Not coincidentally, another common thread of conversation has to do with a lack of time or time management or how to balance life and work. It’s as if the left hand isn’t telling the right hand, “Hey, you just decided you want to do everything having to do with your company all by yourself.” But in fact that is just what you have done. No wonder you’re short on time!
What do you need to do for your own company?
If you haven’t read Carol Roth’s The Entrepreneur Equation, you really need to buy it or get it out from the library and read that thing. I’d recommend buying it because if you’re interested in starting or maintaining a company, Carol outlines everything you need to worry about as the head of a business. A bit of a glimpse?
1. Actually running your company – making sure money is coming in and going out as it should
2. Managing your clients
3. Looking for new clients
4. Marketing your product/service
5. Coming up with new products/services
6. Managing employees if you have any
7. Worrying about things like new tax structures, new healthcare structures, retirement plans – whether just for you or for you and your employees
And of course each of these categories includes endless sub-categories of other stuff you need to do.

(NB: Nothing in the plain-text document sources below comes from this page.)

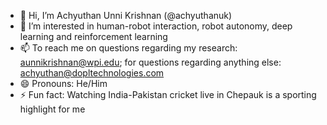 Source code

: - 👋 Hi, I’m Achyuthan Unni Krishnan (@achyuthanuk)
- 👀 I’m interested in human-robot interaction, robot autonomy, deep learning and reinforcement learning
- 📫 To reach me on questions regarding my research: aunnikrishnan@wpi.edu; for questions regarding anything else: achyuthan@dopltechnologies.com
- 😄 Pronouns: He/Him
- ⚡ Fun fact: Watching India-Pakistan cricket live in Chepauk is a sporting highlight for me

<!---
achyuthanuk/achyuthanuk is a ✨ special ✨ repository because its `README.md` (this file) appears on your GitHub profile.
You can click the Preview link to take a look at your changes.
--->
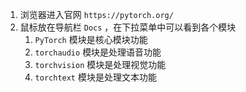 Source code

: 1. 浏览器进入官网  `https://pytorch.org/`
2. 鼠标放在导航栏  `Docs`  ，在下拉菜单中可以看到各个模块
   1. `PyTorch`  模块是核心模块功能
   2. `torchaudio`  模块是处理语音功能
   3. `torchvision`  模块是处理视觉功能
   4. `torchtext`  模块是处理文本功能

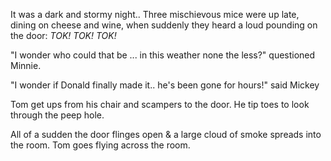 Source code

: It was a dark and stormy night.. Three mischievous mice were up late, dining on cheese and wine, when suddenly they heard a loud pounding on the door: _TOK! TOK! TOK!_

"I wonder who could that be ... in this weather none the less?" questioned Minnie.

"I wonder if Donald finally made it.. he's been gone for hours!" said Mickey

Tom get ups from his chair and scampers to the door. He tip toes to look through the peep hole.

All of a sudden the door flinges open & a large cloud of smoke spreads into the room. Tom goes flying across the room.  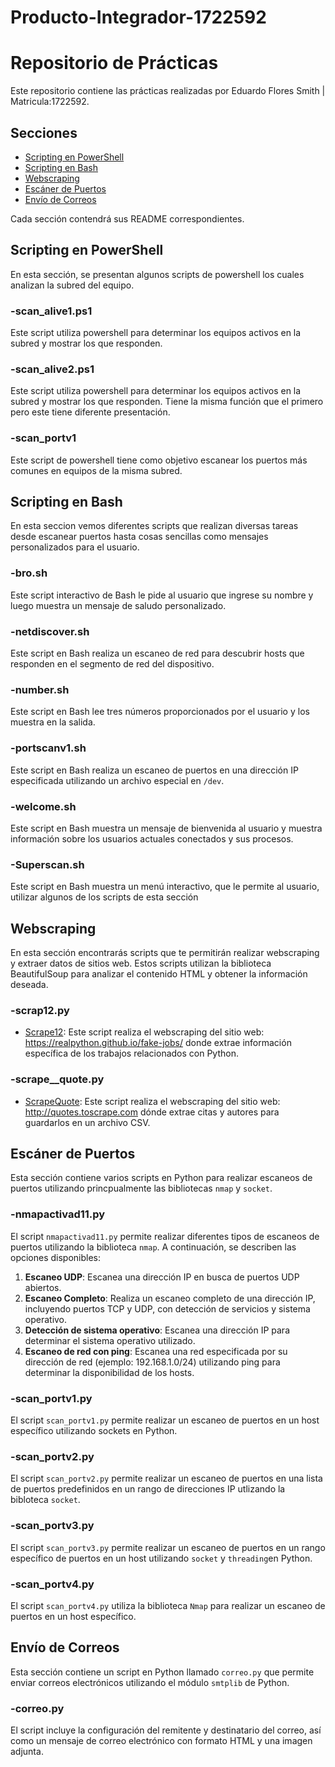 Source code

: # Producto-Integrador-1722592
# Repositorio de Prácticas

Este repositorio contiene las prácticas realizadas por Eduardo Flores Smith | Matricula:1722592.

## Secciones

- [Scripting en PowerShell](powershell/README.md)
- [Scripting en Bash](bash/README.md)
- [Webscraping](webscraping/README.md)
- [Escáner de Puertos](escaner-puertos/README.md)
- [Envío de Correos](envio-correos/README.md)

Cada sección contendrá sus README correspondientes.

## Scripting en PowerShell
En esta sección, se presentan algunos scripts de powershell los cuales analizan la subred del equipo.

### -scan_alive1.ps1
Este script utiliza powershell para determinar los equipos activos en la subred y mostrar los que responden.

### -scan_alive2.ps1
Este script utiliza powershell para determinar los equipos activos en la subred y mostrar los que responden. Tiene la misma función que el primero pero este tiene diferente presentación.

### -scan_portv1
Este script de powershell tiene como objetivo escanear los puertos más comunes en equipos de la misma subred.

## Scripting en Bash
En esta seccion vemos diferentes scripts que realizan diversas tareas desde escanear puertos hasta cosas sencillas como mensajes personalizados para el usuario.

### -bro.sh
Este script interactivo de Bash le pide al usuario que ingrese su nombre y luego muestra un mensaje de saludo personalizado.

### -netdiscover.sh
Este script en Bash realiza un escaneo de red para descubrir hosts que responden en el segmento de red del dispositivo.

### -number.sh
Este script en Bash lee tres números proporcionados por el usuario y los muestra en la salida.

### -portscanv1.sh
Este script en Bash realiza un escaneo de puertos en una dirección IP especificada utilizando un archivo especial en `/dev`.

### -welcome.sh
Este script en Bash muestra un mensaje de bienvenida al usuario y muestra información sobre los usuarios actuales conectados y sus procesos.

### -Superscan.sh
Este script en Bash muestra un menú interactivo, que le permite al usuario, utilizar algunos de los scripts de esta sección

## Webscraping

En esta sección encontrarás scripts que te permitirán realizar webscraping y extraer datos de sitios web. Estos scripts utilizan la biblioteca BeautifulSoup para analizar el contenido HTML y obtener la información deseada.

### -scrap12.py

- [Scrape12](./webscraping/scrap_12.py): Este script realiza el webscraping del sitio web: https://realpython.github.io/fake-jobs/ donde extrae información específica de los trabajos relacionados con Python.

### -scrape__quote.py
- [ScrapeQuote](./webscraping/scrape_quote.py): Este script realiza el webscraping del sitio web: http://quotes.toscrape.com dónde extrae citas y autores para guardarlos en un archivo CSV.

## Escáner de Puertos

Esta sección contiene varios scripts en Python para realizar escaneos de puertos utilizando princpualmente las bibliotecas `nmap` y `socket`.

### -nmapactivad11.py

El script `nmapactivad11.py` permite realizar diferentes tipos de escaneos de puertos utilizando la biblioteca `nmap`. A continuación, se describen las opciones disponibles:

1. **Escaneo UDP**: Escanea una dirección IP en busca de puertos UDP abiertos.
2. **Escaneo Completo**: Realiza un escaneo completo de una dirección IP, incluyendo puertos TCP y UDP, con detección de servicios y sistema operativo.
3. **Detección de sistema operativo**: Escanea una dirección IP para determinar el sistema operativo utilizado.
4. **Escaneo de red con ping**: Escanea una red especificada por su dirección de red (ejemplo: 192.168.1.0/24) utilizando ping para determinar la disponibilidad de los hosts.

### -scan_portv1.py

El script `scan_portv1.py` permite realizar un escaneo de puertos en un host específico utilizando sockets en Python.

### -scan_portv2.py

El script `scan_portv2.py` permite realizar un escaneo de puertos en una lista de puertos predefinidos en un rango de direcciones IP utlizando la bibloteca `socket`.

### -scan_portv3.py

El script `scan_portv3.py` permite realizar un escaneo de puertos en un rango específico de puertos en un host utilizando `socket`  y `threading`en Python.

### -scan_portv4.py

El script `scan_portv4.py` utiliza la biblioteca `Nmap` para realizar un escaneo de puertos en un host específico.


## Envío de Correos

Esta sección contiene un script en Python llamado `correo.py` que permite enviar correos electrónicos utilizando el módulo `smtplib` de Python.

### -correo.py
El script incluye la configuración del remitente y destinatario del correo, así como un mensaje de correo electrónico con formato HTML y una imagen adjunta.

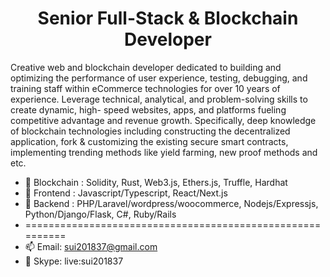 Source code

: <!--
**Talented-Business/Talented-Business** is a ✨ _special_ ✨ repository because its `README.md` (this file) appears on your GitHub profile.

Here are some ideas to get you started:

- 🔭 I’m currently working on ...
- 🌱 I’m currently learning ...
- 👯 I’m looking to collaborate on ...
- 🤔 I’m looking for help with ...
- 💬 Ask me about ...
- 📫 How to reach me: ...
- 😄 Pronouns: ...
- ⚡ Fun fact: ...
-->
<h1 align="center">Senior Full-Stack & Blockchain Developer</h1>
Creative web and blockchain developer dedicated to building and optimizing the performance of user experience, testing, debugging, and training staff within eCommerce technologies for over 10 years of experience. 
Leverage technical, analytical, and problem-solving skills to create dynamic, high- speed websites, apps, and platforms fueling competitive advantage and revenue growth. 
Specifically, deep knowledge of blockchain technologies including constructing the decentralized application, fork & customizing the existing secure smart contracts, 
implementing trending methods like yield farming, new proof methods and etc.
<ul dir="auto">
	<li>
		<g-emoji class="g-emoji" alias="seedling" fallback-src="https://github.githubassets.com/images/icons/emoji/unicode/1f331.png">🌱</g-emoji> 
		Blockchain : Solidity, Rust, Web3.js, Ethers.js, Truffle, Hardhat
	</li>
	<li>
		<g-emoji class="g-emoji" alias="seedling" fallback-src="https://github.githubassets.com/images/icons/emoji/unicode/1f331.png">🌱</g-emoji>
		Frontend : Javascript/Typescript, React/Next.js
	</li>
	<li>
		<g-emoji class="g-emoji" alias="seedling" fallback-src="https://github.githubassets.com/images/icons/emoji/unicode/1f331.png">🌱</g-emoji> 
		Backend : PHP/Laravel/wordpress/woocommerce, Nodejs/Expressjs, Python/Django/Flask, C#, Ruby/Rails
	</li>
	<li>==========================================================</li>
	<li>
		<g-emoji class="g-emoji" alias="mailbox" fallback-src="https://github.githubassets.com/images/icons/emoji/unicode/1f4eb.png">📫</g-emoji>
		Email: <a href="mailto:sui201837@gmail.com">sui201837@gmail.com</a>
	</li>
	<li>
		<g-emoji class="g-emoji" alias="speech_balloon" fallback-src="https://github.githubassets.com/images/icons/emoji/unicode/1f4ac.png">💬</g-emoji> 
		Skype: live:sui201837
	</li>
</ul> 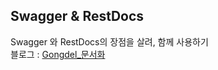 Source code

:Swagger & RestDocs
---
Swagger 와 RestDocs의 장점을 살려, 함께 사용하기  
블로그 : [Gongdel_문서화](https://velog.io/@gongel/Swagger-RestDocs)
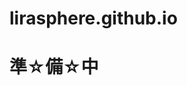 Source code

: # lirasphere.github.io

<!DOCTYPE html>
<html>
  <head>
    <meta charset="utf-8">
  </head>
  <body>
    <h1 class="title">準☆備☆中</h1>
  </body>
</html>
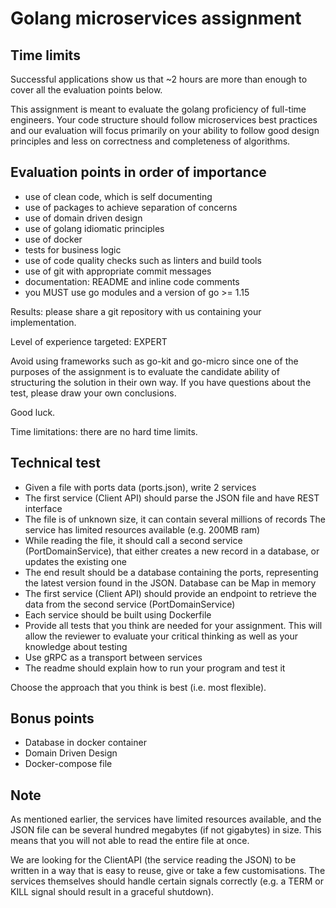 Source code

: # Golang microservices assignment

## Time limits

Successful applications show us that ~2 hours are more than enough to cover all the evaluation points below.

This assignment is meant to evaluate the golang proficiency of full-time engineers.
Your code structure should follow microservices best practices and our evaluation will focus primarily on your ability to follow good design principles and less on correctness and completeness of algorithms.

## Evaluation points in order of importance

- use of clean code, which is self documenting
- use of packages to achieve separation of concerns
- use of domain driven design
- use of golang idiomatic principles
- use of docker
- tests for business logic
- use of code quality checks such as linters and build tools
- use of git with appropriate commit messages
- documentation: README and inline code comments
- you MUST use go modules and a version of go >= 1.15

Results: please share a git repository with us containing your implementation.

Level of experience targeted: EXPERT

Avoid using frameworks such as go-kit and go-micro since one of the purposes of the assignment is to evaluate the candidate ability of structuring the solution in their own way.
If you have questions about the test, please draw your own conclusions.

Good luck.

Time limitations: there are no hard time limits.

## Technical test

- Given a file with ports data (ports.json), write 2 services
- The first service (Client API) should parse the JSON file and have REST interface
- The file is of unknown size, it can contain several millions of records
The service has limited resources available (e.g. 200MB ram)
- While reading the file, it should call a second service (PortDomainService), that either creates a new record in a database, or updates the existing one
- The end result should be a database containing the ports, representing the latest version found in the JSON. Database can be Map in memory
- The first service (Client API) should provide an endpoint to retrieve the data from the second service (PortDomainService)
- Each service should be built using Dockerfile
- Provide all tests that you think are needed for your assignment. This will allow the reviewer to evaluate your critical thinking as well as your knowledge about testing
- Use gRPC as a transport between services
- The readme should explain how to run your program and test it

Choose the approach that you think is best (i.e. most flexible).

## Bonus points

- Database in docker container
- Domain Driven Design
- Docker-compose file

## Note

As mentioned earlier, the services have limited resources available, and the JSON file can be several hundred megabytes (if not gigabytes) in size.
This means that you will not able to read the entire file at once.

We are looking for the ClientAPI (the service reading the JSON) to be written in a way that is easy to reuse, give or take a few customisations.
The services themselves should handle certain signals correctly (e.g. a TERM or KILL signal should result in a graceful shutdown).
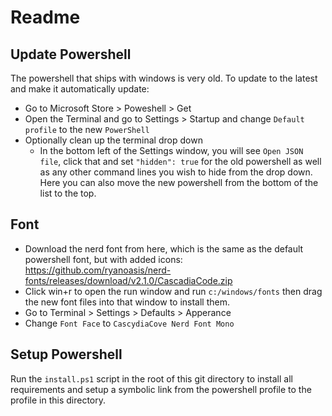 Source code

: # Readme

## Update Powershell

The powershell that ships with windows is very old. To update to the latest and make it automatically update:

- Go to Microsoft Store > Poweshell > Get
- Open the Terminal and go to Settings > Startup and change `Default profile` to the new `PowerShell`
- Optionally clean up the terminal drop down
  - In the bottom left of the Settings window, you will see `Open JSON file`, click that and set `"hidden": true` for the old powershell as well as any other command lines you wish to hide from the drop down. Here you can also move the new powershell from the bottom of the list to the top.

## Font

- Download the nerd font from here, which is the same as the default powershell font, but with added icons: https://github.com/ryanoasis/nerd-fonts/releases/download/v2.1.0/CascadiaCode.zip
- Click win+r to open the run window and run `c:/windows/fonts` then drag the new font files into that window to install them.
- Go to Terminal > Settings > Defaults > Apperance
- Change `Font Face` to `CascydiaCove Nerd Font Mono`

## Setup Powershell

Run the `install.ps1` script in the root of this git directory to install all requirements and setup a symbolic link from the powershell profile to the profile in this directory.
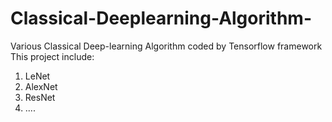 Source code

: # Classical-Deeplearning-Algorithm-
Various Classical Deep-learning Algorithm coded by Tensorflow framework
This project include:
1. LeNet 
2. AlexNet 
3. ResNet 
4. ....
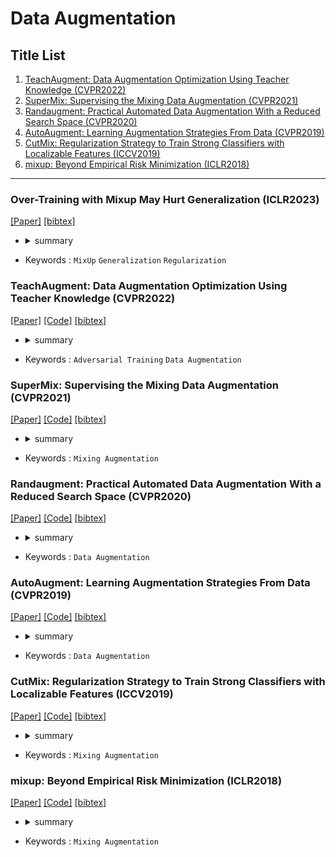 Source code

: # Data Augmentation

## Title List

1. [TeachAugment: Data Augmentation Optimization Using Teacher Knowledge (CVPR2022)](#teachaugment-data-augmentation-optimization-using-teacher-knowledge-cvpr2022)
2. [SuperMix: Supervising the Mixing Data Augmentation (CVPR2021)](#supermix-supervising-the-mixing-data-augmentation-cvpr2021)
3. [Randaugment: Practical Automated Data Augmentation With a Reduced Search Space (CVPR2020)](#randaugment-practical-automated-data-augmentation-with-a-reduced-search-space-cvpr2020)
4. [AutoAugment: Learning Augmentation Strategies From Data (CVPR2019)](#autoaugment-learning-augmentation-strategies-from-data-cvpr2019)
5. [CutMix: Regularization Strategy to Train Strong Classifiers with Localizable Features (ICCV2019)](#cutmix-regularization-strategy-to-train-strong-classifiers-with-localizable-features-iccv2019)
6. [mixup: Beyond Empirical Risk Minimization (ICLR2018)](#mixup-beyond-empirical-risk-minimization-iclr2018)

---

### Over-Training with Mixup May Hurt Generalization (ICLR2023)

[[Paper]](https://openreview.net/pdf?id=JmkjrlVE-DG)
[[bibtex]](https://openreview.net/forum?id=JmkjrlVE-DG#)

- <details><summary>summary</summary>
  
    ***
    調査中
    ***
  </details>
- Keywords : `MixUp` `Generalization` `Regularization`

### TeachAugment: Data Augmentation Optimization Using Teacher Knowledge (CVPR2022)

[[Paper]](https://openaccess.thecvf.com/content/CVPR2022/papers/Suzuki_TeachAugment_Data_Augmentation_Optimization_Using_Teacher_Knowledge_CVPR_2022_paper.pdf)
[[Code]](https://github.com/DensoITLab/TeachAugment)
[[bibtex]](https://openaccess.thecvf.com/content/CVPR2022/html/Suzuki_TeachAugment_Data_Augmentation_Optimization_Using_Teacher_Knowledge_CVPR_2022_paper.html)

- <details><summary>summary</summary>  
  
    ***
    TeacherネットワークとStudentネットワークを用意し、Teacherネットワークには識別可能であるが、Studentネットワークに対しては誤識別させるようなデータ拡張を探索し、訓練する教師ありデータ拡張手法。
    ***
  </details>
- Keywords : `Adversarial Training` `Data Augmentation`

### SuperMix: Supervising the Mixing Data Augmentation (CVPR2021)

[[Paper]](https://openaccess.thecvf.com/content/CVPR2021/papers/Dabouei_SuperMix_Supervising_the_Mixing_Data_Augmentation_CVPR_2021_paper.pdf)
[[Code]](https://github.com/alldbi/SuperMix)
[[bibtex]](https://github.com/alldbi/SuperMix)

- <details><summary>summary</summary>  
  
    ***
    [CutMix](#cutmix-regularization-strategy-to-train-strong-classifiers-with-localizable-features-iccv2019)の改良。
    1つの画像に対してピクセルレベルの重みマスクを生成し、識別に影響の大きいピクセルをペア画像に強く結合することで、より効果的な混合データ増強を行う手法。
    ***
  </details>
- Keywords : `Mixing Augmentation`

### Randaugment: Practical Automated Data Augmentation With a Reduced Search Space (CVPR2020)

[[Paper]](https://openaccess.thecvf.com/content_CVPRW_2020/papers/w40/Cubuk_Randaugment_Practical_Automated_Data_Augmentation_With_a_Reduced_Search_Space_CVPRW_2020_paper.pdf)
[[Code]](https://github.com/ildoonet/pytorch-randaugment)
[[bibtex]](https://openaccess.thecvf.com/content_CVPRW_2020/html/w40/Cubuk_Randaugment_Practical_Automated_Data_Augmentation_With_a_Reduced_Search_Space_CVPRW_2020_paper.html)

- <details><summary>summary</summary>  
  
    ***
    [AutoAugment](#autoaugment-learning-augmentation-strategies-from-data-cvpr2019)の改良。
    ランダムな変換を組み合わせることで、探索空間を単純化し、探索にかかる計算量を大幅に削減した手法.
    ***
  </details>
- Keywords : `Data Augmentation`

### AutoAugment: Learning Augmentation Strategies From Data (CVPR2019)

[[Paper]](https://openaccess.thecvf.com/content_CVPR_2019/papers/Cubuk_AutoAugment_Learning_Augmentation_Strategies_From_Data_CVPR_2019_paper.pdf)
[[Code]](https://github.com/DeepVoltaire/AutoAugment)
[[bibtex]](https://openaccess.thecvf.com/content_CVPR_2019/html/Cubuk_AutoAugment_Learning_Augmentation_Strategies_From_Data_CVPR_2019_paper.html)

- <details><summary>summary</summary>  
  
    ***
    事前に定義された画像変換が与えられた場合に、最適な拡張方針の探索を自動化した手法。
    ***
  </details>
- Keywords : `Data Augmentation`

### CutMix: Regularization Strategy to Train Strong Classifiers with Localizable Features (ICCV2019)

[[Paper]](https://openaccess.thecvf.com/content_ICCV_2019/papers/Yun_CutMix_Regularization_Strategy_to_Train_Strong_Classifiers_With_Localizable_Features_ICCV_2019_paper.pdf)
[[Code]](https://github.com/clovaai/CutMix-PyTorch)
[[bibtex]](https://openaccess.thecvf.com/content_ICCV_2019/html/Yun_CutMix_Regularization_Strategy_to_Train_Strong_Classifiers_With_Localizable_Features_ICCV_2019_paper.html)

- <details><summary>summary</summary>  
  
    ***
    [mixup](#mixup-beyond-empirical-risk-minimization-iclr2018)とCutoutの組み合わせ。
    2つの画像とラベルのペアに対して一方の画像の切り取られた領域を、もう一方の画像に重ね合わせる混合データ増強手法。
    また、ラベルも同様に凸線形補間によるデータ増強を行う。
    ***
  </details>
- Keywords : `Mixing Augmentation`

### mixup: Beyond Empirical Risk Minimization (ICLR2018)

[[Paper]](https://openreview.net/pdf?id=r1Ddp1-Rb)
[[Code]](https://github.com/facebookresearch/mixup-cifar10)
[[bibtex]](https://openreview.net/forum?id=r1Ddp1-Rb&;noteId=r1Ddp1-Rb)

- <details><summary>summary</summary>  
  
    ***
    ベータ分布から得られた確率を重みとして、ランダムに選ばれたデータとラベルのペアに対して凸線形補間によるデータ増強を行い画像を結合する。
    ***
  </details>
- Keywords : `Mixing Augmentation`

If you think just about marketing, the list can be nearly endless. Website, SEO, content, PR, developing your brand, advertising, mailing, email, e-newsletters, social media (yes, social media is *just* a sub-category under marketing in this case)…phew.
When you look at that list, it sure seems like any entrepreneur has more than enough to do. And yet, many entrepreneurs insist that they can do every single thing on this list (and more) with no assistance whatsoever. Speaking as a person who has spent a career (so far) *just* working on the marketing aspect of a business for other companies, I have to say that this seems rather delusional and probably dangerous.
A lack of understanding about marketing (real marketing)
One of the reasons I started this series, as you might have guessed, is that I feel social media is diluting what marketing really entails. That’s too bad because one of the things I love about most marketing tactics is that there’s an art to it. There isn’t just a simple “Do this for dummies” approach that I would be happy with.
Take, for example, the much maligned art of media placement. This is how I started in the marketing world. You might thing (assuming that you haven’t been convinced advertising is stupid) that placing an ad is really pretty easy. You choose something like the Wall Street Journal, you buy an ad, done. Right? Well, if that is your approach in your effort to do everything, you are missing out on so many important considerations. For example, where are your competitors advertising? Are they advertising? What is the circulation of that publication like? Can you get a better deal or does the publication stick pretty close to the rate card? Is there an extra fee for good placement? Would an insert be a better investment than an ad? Is it worth it to run a quarter-page black-and-white ad?
And that’s just the tip of the iceberg. Most marketing tactics include a lot of details that I fear people are now glossing over. If you want a new brochure, are you making sure all of your brochures share the same general aesthetic so people know it’s you? If you’re sending a direct mail piece, are you aware of all of the strange postal rules, like how far down on the piece you are allowed to have content?
Since I’m an agency woman, it might be easy to dismiss my concerns as self-serving. Sure, I would love if every entrepreneur contacted us and said, “Ahhhhhhhhh!” Well, maybe not. But this is not about a sales pitch for our agency or agencies in general. My concern is that no one seems to be really concerned about this “do everything” mode of work in which people are engaged. Is it realistic to think you can continue to handle the SEO for the website you designed and wrote the copy for while managing your new product/service and also keeping a grip on the latest tax rules? To me, this seems like an unnecessary invitation to harm. Because on any facet of work you are doing yourself, whether it’s marketing or customer service or HR, a big mistake can literally spell doom for your business.
Whether you hire an agency to handle your broad spectrum of marketing, a freelance web designer, a person to help you with your HR, or any other sort of help for any other facet of your business, I don’t want you to feel like you are now a failure. Getting help in all of these areas is a sign of realism. It’s proof to me that you are fully aware of all of the minute details that can come back and bite you in the butt. So long as the general chant is, “You can do everything,” I feel like many don’t truly understand how business as a whole, or any part of it, really works.
What do you think? Should an entrepreneur do everything, or is that just crazy talk?